The highlight in popular terms (by which I mean there were long queues to see this stuff) were a
number of first-century AD burials from a place called Tillia Tepe: the graves of five women and one man first unearthed in the 1970s by Soviet archaeologists. Exactly who these “nomadic princesses” were seems pretty unclear, but their tombs were full of golden treasures – from sequins, to bracelets and crowns. And it was aggressively multicultural too. Whoever they were and however they got hold of all their treasures (robbery and thuggery is a fair possibility), they kept in their coffers coins from India, Parthia and Rome, as well as (very) precious trinkets drawn from the heartlands of the Mediterranean and from points much further east.
A bit less glitzy, but no less interesting, was the material from the Greco-Roman cities of Ai Khanum and Begram (both in modern Afghanistan). Ai Khanum was a classical city founded in the wake of Alexander’s conquest. Most of what was on display was from the third century BCE, including Greek inscriptions and an elegant sun-dial (from the town’s classical gymnasium). As for Begram, so far as you could tell from this exhibition, its inhabitants of first century AD lived in a marvelously mixed-up cultural and artistic world, which juxtaposed Indian ivories (I've shown one at the top of this post) with classical bronzes of Minerva and Jupiter, far Eastern deities with the Greco-Roman pantheon.
There was something rather humbling about seeing ancient Afghanistan so closely linked to our “classics” – and so creatively linking different cultural traditions. Humbling when you think what is happening there now. Bagram Airbase is how Begram is now best known.
If you decide to visit the show, you are likely find queues to buy a ticket, then queues of about an hour actually to get in to the show, and queues once you are inside to see the gold. People are let in about every ten to fifteen minutes, in batches of 20 or so. I failed to take the advice that our excellent reviewer gave me – but it was very good and it would have made the visit a lot easier.
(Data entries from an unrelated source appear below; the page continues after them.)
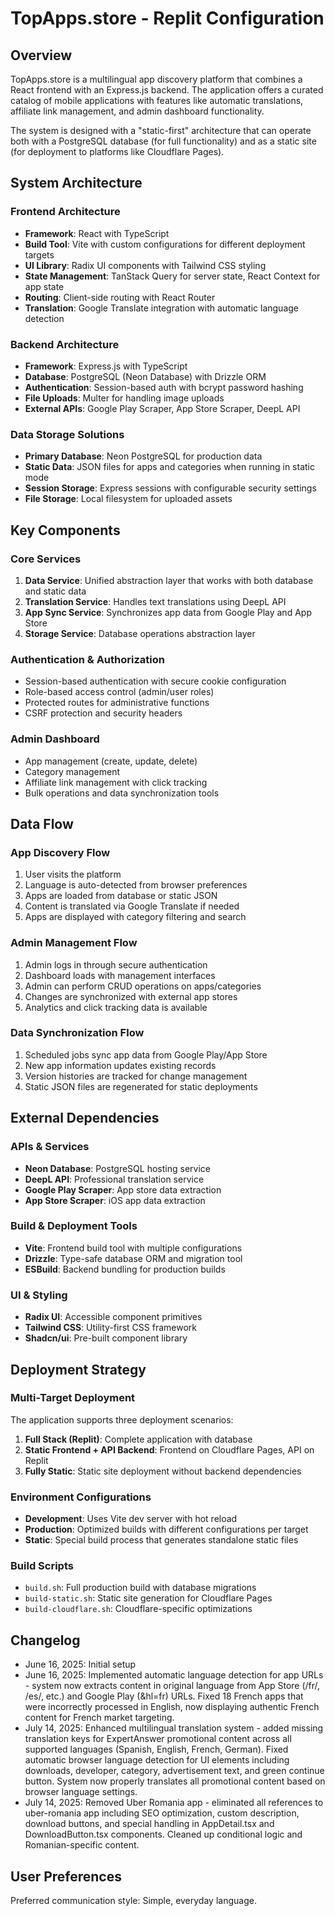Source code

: # TopApps.store - Replit Configuration

## Overview

TopApps.store is a multilingual app discovery platform that combines a React frontend with an Express.js backend. The application offers a curated catalog of mobile applications with features like automatic translations, affiliate link management, and admin dashboard functionality.

The system is designed with a "static-first" architecture that can operate both with a PostgreSQL database (for full functionality) and as a static site (for deployment to platforms like Cloudflare Pages).

## System Architecture

### Frontend Architecture
- **Framework**: React with TypeScript
- **Build Tool**: Vite with custom configurations for different deployment targets
- **UI Library**: Radix UI components with Tailwind CSS styling
- **State Management**: TanStack Query for server state, React Context for app state
- **Routing**: Client-side routing with React Router
- **Translation**: Google Translate integration with automatic language detection

### Backend Architecture
- **Framework**: Express.js with TypeScript
- **Database**: PostgreSQL (Neon Database) with Drizzle ORM
- **Authentication**: Session-based auth with bcrypt password hashing
- **File Uploads**: Multer for handling image uploads
- **External APIs**: Google Play Scraper, App Store Scraper, DeepL API

### Data Storage Solutions
- **Primary Database**: Neon PostgreSQL for production data
- **Static Data**: JSON files for apps and categories when running in static mode
- **Session Storage**: Express sessions with configurable security settings
- **File Storage**: Local filesystem for uploaded assets

## Key Components

### Core Services
1. **Data Service**: Unified abstraction layer that works with both database and static data
2. **Translation Service**: Handles text translations using DeepL API
3. **App Sync Service**: Synchronizes app data from Google Play and App Store
4. **Storage Service**: Database operations abstraction layer

### Authentication & Authorization
- Session-based authentication with secure cookie configuration
- Role-based access control (admin/user roles)
- Protected routes for administrative functions
- CSRF protection and security headers

### Admin Dashboard
- App management (create, update, delete)
- Category management
- Affiliate link management with click tracking
- Bulk operations and data synchronization tools

## Data Flow

### App Discovery Flow
1. User visits the platform
2. Language is auto-detected from browser preferences
3. Apps are loaded from database or static JSON
4. Content is translated via Google Translate if needed
5. Apps are displayed with category filtering and search

### Admin Management Flow
1. Admin logs in through secure authentication
2. Dashboard loads with management interfaces
3. Admin can perform CRUD operations on apps/categories
4. Changes are synchronized with external app stores
5. Analytics and click tracking data is available

### Data Synchronization Flow
1. Scheduled jobs sync app data from Google Play/App Store
2. New app information updates existing records
3. Version histories are tracked for change management
4. Static JSON files are regenerated for static deployments

## External Dependencies

### APIs & Services
- **Neon Database**: PostgreSQL hosting service
- **DeepL API**: Professional translation service
- **Google Play Scraper**: App store data extraction
- **App Store Scraper**: iOS app data extraction

### Build & Deployment Tools
- **Vite**: Frontend build tool with multiple configurations
- **Drizzle**: Type-safe database ORM and migration tool
- **ESBuild**: Backend bundling for production builds

### UI & Styling
- **Radix UI**: Accessible component primitives
- **Tailwind CSS**: Utility-first CSS framework
- **Shadcn/ui**: Pre-built component library

## Deployment Strategy

### Multi-Target Deployment
The application supports three deployment scenarios:

1. **Full Stack (Replit)**: Complete application with database
2. **Static Frontend + API Backend**: Frontend on Cloudflare Pages, API on Replit
3. **Fully Static**: Static site deployment without backend dependencies

### Environment Configurations
- **Development**: Uses Vite dev server with hot reload
- **Production**: Optimized builds with different configurations per target
- **Static**: Special build process that generates standalone static files

### Build Scripts
- `build.sh`: Full production build with database migrations
- `build-static.sh`: Static site generation for Cloudflare Pages
- `build-cloudflare.sh`: Cloudflare-specific optimizations

## Changelog
- June 16, 2025: Initial setup
- June 16, 2025: Implemented automatic language detection for app URLs - system now extracts content in original language from App Store (/fr/, /es/, etc.) and Google Play (&hl=fr) URLs. Fixed 18 French apps that were incorrectly processed in English, now displaying authentic French content for French market targeting.
- July 14, 2025: Enhanced multilingual translation system - added missing translation keys for ExpertAnswer promotional content across all supported languages (Spanish, English, French, German). Fixed automatic browser language detection for UI elements including downloads, developer, category, advertisement text, and green continue button. System now properly translates all promotional content based on browser language settings.
- July 14, 2025: Removed Uber Romania app - eliminated all references to uber-romania app including SEO optimization, custom description, download buttons, and special handling in AppDetail.tsx and DownloadButton.tsx components. Cleaned up conditional logic and Romanian-specific content.

## User Preferences

Preferred communication style: Simple, everyday language.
Once you are inside the show, he advised, bear in mind that everyone wants to linger over the Tillia Tepe burials and their extraordinary precious contents (which are displayed as if they expected about one tenth the number of visitors, giving only a few people at the time the chance to get a good look). So as soon as you are let in, make for that in Room Two first (getting in front of those let in with you). Then when you’ve done the gold, go back to the other material.
Meanwhile, if you are in Paris, don’t be seduced -– as I was -- by the exhibition of the underwater discoveries from Alexandria currently on display at the Grand Palais. Despite the queues, it is a cheap, commercial show, more photographs and videos than real objects. There is much better stuff in the permanent Egyptian galleries in the Louvre. This is what the forthcoming Tutankhamun exhibition in the London Dome is, I fear, going to be like -- despite the hype. Beware of that too.